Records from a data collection
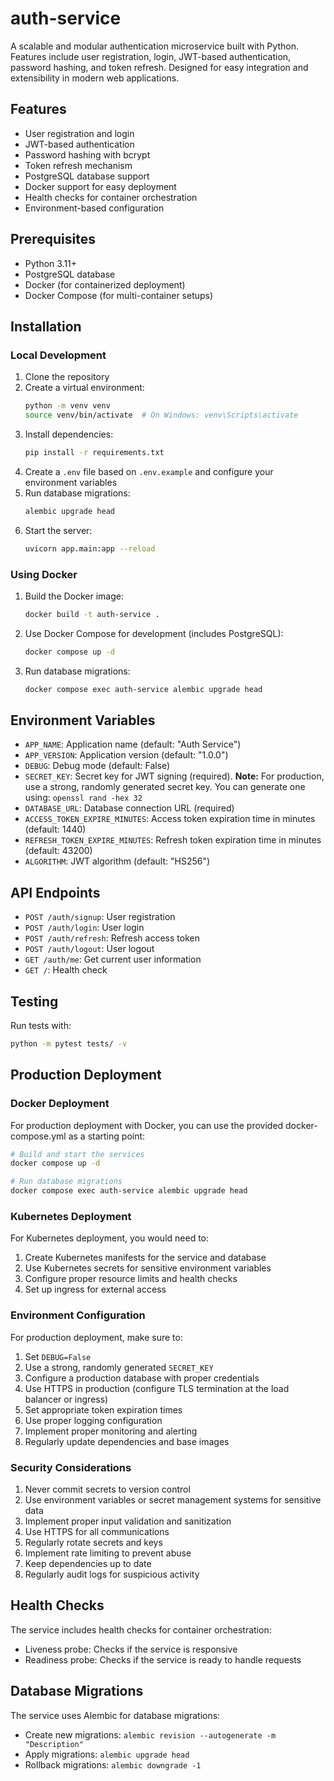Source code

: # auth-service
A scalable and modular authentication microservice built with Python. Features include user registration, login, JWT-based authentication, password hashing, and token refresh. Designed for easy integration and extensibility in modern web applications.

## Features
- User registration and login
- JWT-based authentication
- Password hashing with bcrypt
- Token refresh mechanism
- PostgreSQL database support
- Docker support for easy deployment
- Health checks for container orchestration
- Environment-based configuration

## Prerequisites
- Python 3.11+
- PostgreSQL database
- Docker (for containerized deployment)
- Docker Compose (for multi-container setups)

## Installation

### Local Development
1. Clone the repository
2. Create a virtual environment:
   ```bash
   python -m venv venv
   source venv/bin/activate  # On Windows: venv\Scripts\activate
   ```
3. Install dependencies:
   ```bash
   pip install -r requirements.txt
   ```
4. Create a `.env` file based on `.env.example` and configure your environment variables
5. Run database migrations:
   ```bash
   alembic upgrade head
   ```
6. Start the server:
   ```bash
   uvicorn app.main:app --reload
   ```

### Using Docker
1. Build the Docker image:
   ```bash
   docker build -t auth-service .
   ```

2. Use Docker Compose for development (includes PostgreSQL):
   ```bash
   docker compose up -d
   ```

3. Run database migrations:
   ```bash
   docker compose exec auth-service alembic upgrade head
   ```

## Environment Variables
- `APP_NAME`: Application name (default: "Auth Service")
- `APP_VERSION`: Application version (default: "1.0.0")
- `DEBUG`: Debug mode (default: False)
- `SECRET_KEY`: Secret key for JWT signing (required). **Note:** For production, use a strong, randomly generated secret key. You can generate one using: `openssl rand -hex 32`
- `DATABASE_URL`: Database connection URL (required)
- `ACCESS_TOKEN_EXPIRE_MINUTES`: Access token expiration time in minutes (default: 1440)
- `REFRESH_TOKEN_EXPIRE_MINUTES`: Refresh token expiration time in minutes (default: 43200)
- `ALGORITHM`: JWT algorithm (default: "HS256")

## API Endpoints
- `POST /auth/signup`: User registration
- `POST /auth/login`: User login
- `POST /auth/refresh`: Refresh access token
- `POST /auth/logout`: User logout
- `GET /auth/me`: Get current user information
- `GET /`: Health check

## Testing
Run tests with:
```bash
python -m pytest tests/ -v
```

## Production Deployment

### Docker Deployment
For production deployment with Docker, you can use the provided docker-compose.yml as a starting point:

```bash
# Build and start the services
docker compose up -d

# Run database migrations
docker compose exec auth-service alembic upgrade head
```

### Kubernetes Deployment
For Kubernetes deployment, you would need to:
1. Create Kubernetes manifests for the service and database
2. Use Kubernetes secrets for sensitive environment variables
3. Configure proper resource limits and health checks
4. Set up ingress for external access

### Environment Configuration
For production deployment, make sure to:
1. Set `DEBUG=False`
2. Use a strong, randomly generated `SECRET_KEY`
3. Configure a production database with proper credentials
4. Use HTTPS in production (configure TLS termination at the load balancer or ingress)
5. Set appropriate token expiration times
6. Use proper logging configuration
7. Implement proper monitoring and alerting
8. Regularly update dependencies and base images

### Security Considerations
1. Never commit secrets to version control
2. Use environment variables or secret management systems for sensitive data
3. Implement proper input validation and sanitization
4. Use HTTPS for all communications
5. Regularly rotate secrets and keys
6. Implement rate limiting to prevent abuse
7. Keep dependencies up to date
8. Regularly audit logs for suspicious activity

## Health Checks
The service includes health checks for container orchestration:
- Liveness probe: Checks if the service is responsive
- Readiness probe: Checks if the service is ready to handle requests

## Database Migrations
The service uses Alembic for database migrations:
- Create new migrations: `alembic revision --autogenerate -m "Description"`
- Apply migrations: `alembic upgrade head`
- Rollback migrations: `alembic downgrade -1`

> **WHAT THE TASK REQUIRES**
Start with the line above that contains "2. Use environment" and end with the line that contains "The service includes". Write out those lines exactly, and only those.

> **FINISHED TASK**
2. Use environment variables or secret management systems for sensitive data
3. Implement proper input validation and sanitization
4. Use HTTPS for all communications
5. Regularly rotate secrets and keys
6. Implement rate limiting to prevent abuse
7. Keep dependencies up to date
8. Regularly audit logs for suspicious activity

## Health Checks
The service includes health checks for container orchestration:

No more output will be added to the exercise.